Vietnam Air expected to launch direct service to U.S. next year
The Saigon Times Daily
A passenger takes a selﬁe next to a Vietnam Airlines Boeing 787-9 Dreamliner jetliner at Tan Son Nhat International Airport in HCMC. Vietnam Airlines is expected to kick off direct service to the United States next year - PHOTO: PHAM VU
HCMC - Vietnam Airlines, the national flag carrier, is expected to kick off direct service to the United States next year after the Civil Aviation Administration of Vietnam (CAAV) gains Category 1 approval from the U.S. Federal Aviation Administration (FAA), probably next month.
The airline’s plan for flying direct to the U.S. has been in the making for more than a decade. Vietnamese commercial airlines cannot operate direct flights to America if CAAV lacks Category 1 safety approval from FAA.

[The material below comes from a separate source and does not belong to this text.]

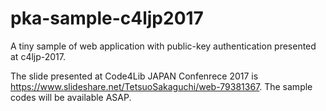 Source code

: # pka-sample-c4ljp2017
A tiny sample of web application with public-key authentication presented at c4ljp-2017.

The slide presented at Code4Lib JAPAN Confenrece 2017 is https://www.slideshare.net/TetsuoSakaguchi/web-79381367.
The sample codes will be available ASAP.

Duong Tri Thanh, CEO of Vietnam Airlines, is quoted by Vietnamnet.vn news website as saying his carrier would look into FAA’s safety credential for CAAV before it decides on direct service to the U.S., which he said might start late next year.

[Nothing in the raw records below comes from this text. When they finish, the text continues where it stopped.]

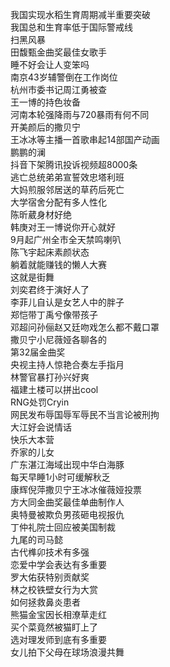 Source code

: 我国实现水稻生育周期减半重要突破  
我国总和生育率低于国际警戒线  
扫黑风暴  
田馥甄金曲奖最佳女歌手  
睡不好会让人变笨吗  
南京43岁辅警倒在工作岗位  
杭州市委书记周江勇被查  
王一博的持色妆备  
河南本轮强降雨与720暴雨有何不同  
开美颜后的撒贝宁  
王冰冰等主播一首歌串起14部国产动画  
鹏鹏的澜  
抖音下架腾讯投诉视频超8000条  
逃亡总统弟弟宣誓效忠塔利班  
大妈煎服邻居送的草药后死亡  
大学宿舍分配有多人性化  
陈昕葳身材好绝  
韩庚对王一博说你开心就好  
9月起广州全市全天禁鸣喇叭  
陈飞宇起床素颜状态  
躺着就能赚钱的懒人大赛  
这就是街舞  
刘奕君终于演好人了  
李菲儿自认是女艺人中的胖子  
郑恺带丁禹兮像带孩子  
邓超问孙俪赵又廷吻戏怎么都不戴口罩  
撒贝宁小尼薇娅各聊各的  
第32届金曲奖  
央视主持人惊艳合奏左手指月  
林警官暴打孙兴好爽  
福建土楼可以拼出cool  
RNG处罚Cryin  
网民发布辱国辱军辱民不当言论被刑拘  
大江好会说情话  
快乐大本营  
乔家的儿女  
广东湛江海域出现中华白海豚  
每天早睡1小时可缓解秋乏  
康辉倪萍撒贝宁王冰冰催薇娅投票  
方大同金曲奖最佳单曲制作人  
奥特曼被欺负男孩砸电视报仇  
丁仲礼院士回应被美国制裁  
九尾的司马懿  
古代榫卯技术有多强  
恋爱中学会表达有多重要  
罗大佑获特别贡献奖  
林之校铁壁女行为大赏  
如何拯救鼻炎患者  
熊猫金宝因长相潦草走红  
买个菜竟然被猫盯上了  
选对理发师到底有多重要  
女儿拍下父母在球场浪漫共舞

More than two years ago CAAV and Boeing signed a deal in Hanoi, in which the U.S. plane manufacturer would help the Vietnam side gain Category 1 approval from FAA.
To expand its international flight network, Vietnam Airlines has put in service new modern jetliners Airbus A350-900 XWB and Boeing 787-9 Dreamliner. In its 2016-2020 business development plan, the airline would fly direct to the U.S. West Coast, with San Francisco or Los Angeles being weighed as its destination.
Vietnam Airlines now operates codeshare flights to the U.S. with seven weekly services to 25 American destinations. Passengers who buy tickets at Vietnam Airlines can fly with the airline in one leg before they fly on with either China Airlines via Taipei (Taiwan) or Delta Airlines via Narita (Japan), Haneda (Japan) or Frankfurt (Germany).
The Vietnamnet.vn report quoted CAAV chief Lai Xuan Thanh as saying that his aviation agency had got ready for a technical review by the U.S. side, which could take place next month. If everything is fine, FAA would decide, under the International Aviation Safety Assessment (IASA) program, whether CAAV’s oversight of its air carriers that fly direct to the U.S. complies with safety standards established by the International Civil Aviation Organization (ICAO).